Downloading FileNet P8 content in bulk using a FileNet Sweep Job

If you have a FileNet P8 repository, you can use Datacap to discover additional information that were not extracted as metadata properties.

You can use the FileNet sweep framework and its bulk processing capabilities to download the document content into a directory. Once these files are in the directory, a Datacap application can be used to ingest the documents into Datacap and extract information that can be exported back into FileNet P8. See the IBM Knowledge Center for more details about handling bulk processing with FileNet sweeps: https://www.ibm.com/support/knowledgecenter/en/SSNW2F_5.2.1/com.ibm.p8.ce.admin.tasks.doc/p8pcc175.htm.

This section provides the procedures to create a Sweep Job that downloads the FileNet P8 documents in a format that can be ingested by Datacap.

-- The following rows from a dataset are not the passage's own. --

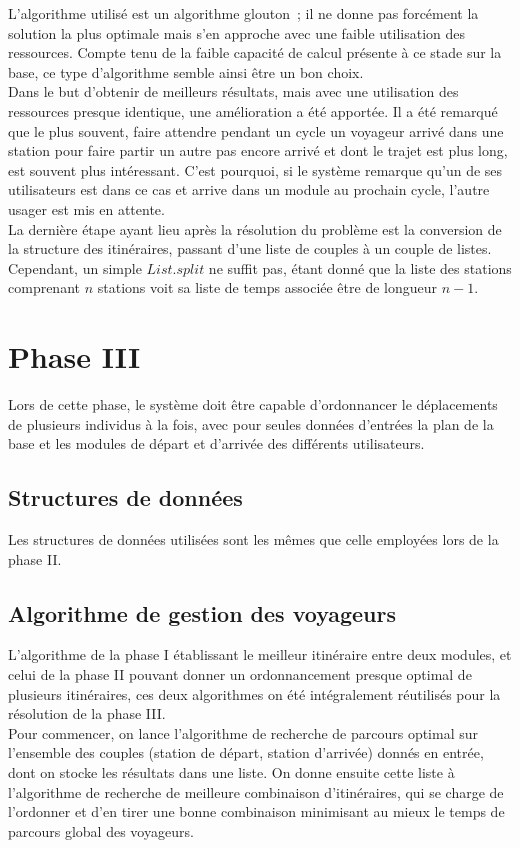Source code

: \documentclass[11pt, a4paper, twoside, titlepage]{article}
\begin{document}
L'algorithme utilisé est un algorithme glouton ; il ne donne pas forcément la solution la plus optimale mais s'en approche avec une faible utilisation des ressources. Compte tenu de la faible capacité de calcul présente à ce stade sur la base, ce type d'algorithme semble ainsi être un bon choix.\\
Dans le but d'obtenir de meilleurs résultats, mais avec une utilisation des ressources presque identique, une amélioration a été apportée. Il a été remarqué que le plus souvent, faire attendre pendant un cycle un voyageur arrivé dans une station pour faire partir un autre pas encore arrivé et dont le trajet est plus long, est souvent plus intéressant. C'est pourquoi, si le système remarque qu'un de ses utilisateurs est dans ce cas et arrive dans un module au prochain cycle, l'autre usager est mis en attente.\\

La dernière étape ayant lieu après la résolution du problème est la conversion de la structure des itinéraires, passant d'une liste de couples à un couple de listes. Cependant, un simple $List.split$ ne suffit pas, étant donné que la liste des stations comprenant $n$ stations voit sa liste de temps associée être de longueur $n-1$.\\


\section{Phase III}

Lors de cette phase, le système doit être capable d'ordonnancer le déplacements de plusieurs individus à la fois, avec pour seules données d'entrées la plan de la base et les modules de départ et d'arrivée des différents utilisateurs.\\


\subsection{Structures de données}

Les structures de données utilisées sont les mêmes que celle employées lors de la phase II.\\


\subsection{Algorithme de gestion des voyageurs}

L'algorithme de la phase I établissant le meilleur itinéraire entre deux modules, et celui de la phase II pouvant donner un ordonnancement presque optimal de plusieurs itinéraires, ces deux algorithmes on été intégralement réutilisés pour la résolution de la phase III.\\
Pour commencer, on lance l'algorithme de recherche de parcours optimal sur l'ensemble des couples (station de départ, station d'arrivée) donnés en entrée, dont on stocke les résultats dans une liste. On donne ensuite cette liste à l'algorithme de recherche de meilleure combinaison d'itinéraires, qui se charge de l'ordonner et d'en tirer une bonne combinaison minimisant au mieux le temps de parcours global des voyageurs.\\
\end{document}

If you decide that a Sweep Policy is more suited for this task, you can modify the JavaScript provided to fit the sweep policy framework as long as you follow the same download file name convention.

File naming convention

You need to update the properties of these documents. Datacap expects the downloaded file names to follow a naming convention that concatenates the document item ID and the original content file name together for each of the downloaded content element.

For Datacap to be able to identify the document that is associated with the downloaded content file, the file name must begin with the document item ID. For example.

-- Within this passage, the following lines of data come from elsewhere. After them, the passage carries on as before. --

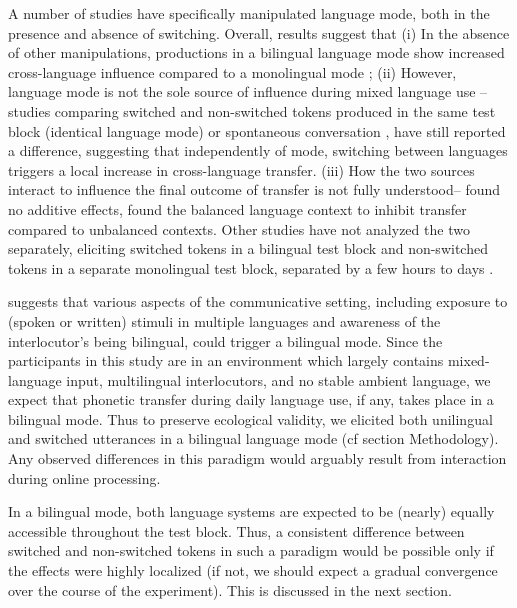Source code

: \documentclass[charis,linguex]{glossa}
\begin{document}
A number of studies have specifically manipulated language mode, both in the presence and absence of switching. Overall, results suggest that (i) In the absence of other manipulations, productions in a bilingual language mode show increased cross-language influence compared to a monolingual mode \citep{simonet2020increased,simonet2014phonetic}; (ii) However, language mode is not the sole source of influence during mixed language use -- studies comparing switched and non-switched tokens produced in the same test block (identical language mode) \citep{olson2016role,tsui2019impact} or spontaneous conversation \citep{piccinini2015voice}, have still reported a difference, suggesting that independently of mode, switching between languages triggers a local increase in cross-language transfer. (iii) How the two sources interact to influence the final outcome of transfer is not fully understood-- \cite{olson2016role} found no additive effects, \cite{olson2013bilingual} found the balanced language context to inhibit transfer compared to unbalanced contexts.  Other studies have not analyzed the two separately, eliciting switched tokens in a bilingual test block and non-switched tokens in a separate monolingual test block, separated by a few hours to days \cite{Pschwartz2015language, bullock2009trying,antoniou2011inter, elias2017effects,vsimavckova2015immediate,vsimavckova2018patterns}.

\cite{grosjean1998studying} suggests that various aspects of the communicative setting, including exposure to (spoken or written) stimuli in multiple languages and awareness of the interlocutor's being bilingual, could trigger a bilingual mode. Since the participants in this study are in an environment which largely contains mixed-language input, multilingual interlocutors, and no stable ambient language, we expect that phonetic transfer during daily language use, if any, takes place in a bilingual mode.  Thus to preserve ecological validity, we elicited both unilingual and switched utterances in a bilingual language mode (cf section Methodology). Any observed differences in this paradigm would arguably result from interaction during online processing. 

In a bilingual mode, both language systems are expected to be (nearly) equally accessible throughout the test block. Thus, a consistent difference between switched and non-switched tokens in such a paradigm would be possible only if the effects were highly localized (if not, we should expect a gradual convergence over the course of the experiment). This is discussed in the next section.
\end{document}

{FE52C000-EBF1-4797-BF3B-5CF98AFC5854}.TM000001.tif.

Datacap parses the file name and identify the document ID of the file. This allows the Datacap application to update the existing FileNet P8 document with properties that are found during Datacap processing.

Output directory

In the JavaScript, you also need to specify the download directory. This must be a common directory or shared drive that is readable and writable for both the FileNet P8 and Datacap servers if FileNet P8 and Datacap are not co-located.